“Legal age 21 is not effective.”

This was one of the opening remarks made by President-Emeritus of Middlebury College John McCardell during a lecture about his new non-profit organization, Choose Responsibility.The lecture was held at the Beta Theta Pi fraternity house on Thursday evening.

“The current drinking age is a bad social policy and an indefensible abridgment of the age of maturity,” McCardell continued. “The law is breeding unintentional consequences that are too risky and dangerous.”

Choose Responsibility promotes a revision of both the mentality towards and the regulation of underage drinking as a way to curb abusive drinking by teens. The most dramatic of these potential revisions is the return of the legal drinking age in the United States from 21 to 18.

Thursday’s event was sponsored by the Beta Theta Pi lecture series and gave McCardell the opportunity to expand on his organization’s mission as well as to seek support from those in attendance.

McCardell explained that Choose Responsibility grew out of an op-ed piece he wrote in 2005 for the New York Times entitled, “What your college professor always wanted to say.” McCardell wrote that underage drinking occurs in massive amounts on college campuses nation wide and that there is very little done to curb the problem. The response he received was, as he said, “completely unexpected and amazing.”

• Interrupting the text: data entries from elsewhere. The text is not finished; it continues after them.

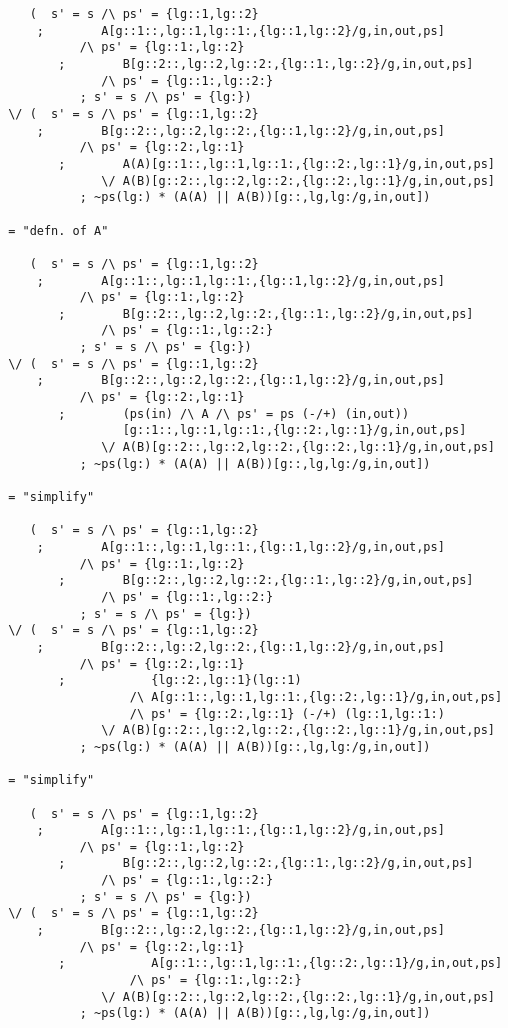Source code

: \begin{verbatim}
    (  s' = s /\ ps' = {lg::1,lg::2}
     ;        A[g::1::,lg::1,lg::1:,{lg::1,lg::2}/g,in,out,ps]
           /\ ps' = {lg::1:,lg::2}
        ;        B[g::2::,lg::2,lg::2:,{lg::1:,lg::2}/g,in,out,ps]
              /\ ps' = {lg::1:,lg::2:}
           ; s' = s /\ ps' = {lg:})
 \/ (  s' = s /\ ps' = {lg::1,lg::2}
     ;        B[g::2::,lg::2,lg::2:,{lg::1,lg::2}/g,in,out,ps]
           /\ ps' = {lg::2:,lg::1}
        ;        A(A)[g::1::,lg::1,lg::1:,{lg::2:,lg::1}/g,in,out,ps]
              \/ A(B)[g::2::,lg::2,lg::2:,{lg::2:,lg::1}/g,in,out,ps]
           ; ~ps(lg:) * (A(A) || A(B))[g::,lg,lg:/g,in,out])

 = "defn. of A"

    (  s' = s /\ ps' = {lg::1,lg::2}
     ;        A[g::1::,lg::1,lg::1:,{lg::1,lg::2}/g,in,out,ps]
           /\ ps' = {lg::1:,lg::2}
        ;        B[g::2::,lg::2,lg::2:,{lg::1:,lg::2}/g,in,out,ps]
              /\ ps' = {lg::1:,lg::2:}
           ; s' = s /\ ps' = {lg:})
 \/ (  s' = s /\ ps' = {lg::1,lg::2}
     ;        B[g::2::,lg::2,lg::2:,{lg::1,lg::2}/g,in,out,ps]
           /\ ps' = {lg::2:,lg::1}
        ;        (ps(in) /\ A /\ ps' = ps (-/+) (in,out))
                 [g::1::,lg::1,lg::1:,{lg::2:,lg::1}/g,in,out,ps]
              \/ A(B)[g::2::,lg::2,lg::2:,{lg::2:,lg::1}/g,in,out,ps]
           ; ~ps(lg:) * (A(A) || A(B))[g::,lg,lg:/g,in,out])

 = "simplify"

    (  s' = s /\ ps' = {lg::1,lg::2}
     ;        A[g::1::,lg::1,lg::1:,{lg::1,lg::2}/g,in,out,ps]
           /\ ps' = {lg::1:,lg::2}
        ;        B[g::2::,lg::2,lg::2:,{lg::1:,lg::2}/g,in,out,ps]
              /\ ps' = {lg::1:,lg::2:}
           ; s' = s /\ ps' = {lg:})
 \/ (  s' = s /\ ps' = {lg::1,lg::2}
     ;        B[g::2::,lg::2,lg::2:,{lg::1,lg::2}/g,in,out,ps]
           /\ ps' = {lg::2:,lg::1}
        ;            {lg::2:,lg::1}(lg::1)
                  /\ A[g::1::,lg::1,lg::1:,{lg::2:,lg::1}/g,in,out,ps]
                  /\ ps' = {lg::2:,lg::1} (-/+) (lg::1,lg::1:)
              \/ A(B)[g::2::,lg::2,lg::2:,{lg::2:,lg::1}/g,in,out,ps]
           ; ~ps(lg:) * (A(A) || A(B))[g::,lg,lg:/g,in,out])

 = "simplify"

    (  s' = s /\ ps' = {lg::1,lg::2}
     ;        A[g::1::,lg::1,lg::1:,{lg::1,lg::2}/g,in,out,ps]
           /\ ps' = {lg::1:,lg::2}
        ;        B[g::2::,lg::2,lg::2:,{lg::1:,lg::2}/g,in,out,ps]
              /\ ps' = {lg::1:,lg::2:}
           ; s' = s /\ ps' = {lg:})
 \/ (  s' = s /\ ps' = {lg::1,lg::2}
     ;        B[g::2::,lg::2,lg::2:,{lg::1,lg::2}/g,in,out,ps]
           /\ ps' = {lg::2:,lg::1}
        ;            A[g::1::,lg::1,lg::1:,{lg::2:,lg::1}/g,in,out,ps]
                  /\ ps' = {lg::1:,lg::2:}
              \/ A(B)[g::2::,lg::2,lg::2:,{lg::2:,lg::1}/g,in,out,ps]
           ; ~ps(lg:) * (A(A) || A(B))[g::,lg,lg:/g,in,out])


\end{verbatim}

Julian Robertson, a successful investor from the firm Tiger Fund, became a fast friend of McCardell and agreed to provide half of the $40,000 that McCardell and a group of other university presidents deemed necessary to launch the non-profit.

“We are a shoe-string, start-up operation,” McCardell said. “We operate out of a single room above a storefront in Middlebury, Vt., with a three-person payroll, including myself and two recent Middlebury graduates.”

Despite its relatively small size, Choose Responsibility has generated a large amount of media attention.

“George Will contacted us, Parade Magazine contacted us, in the next three weeks we will have a spot on 60 minutes,” McCardell said. “This is an issue the public is ready to debate.”

Much of this attention and grassroots commitment could be due to the unique stance that Choose Responsibility has on underage drinking.

“We have a generation of experience with Legal Drinking Age 21 [instituted in 1984], and we can see that it is not reflective of social reality,” McCardell said. “Legal Age 21 has banned underage drinking from public view and forced it underground or into great levels of illegality with fake IDs. Underage drinking now occurs in the riskiest of environments. It might be dry on campus, but wet situations are prevalent at off-campus locations at universities nation-wide.”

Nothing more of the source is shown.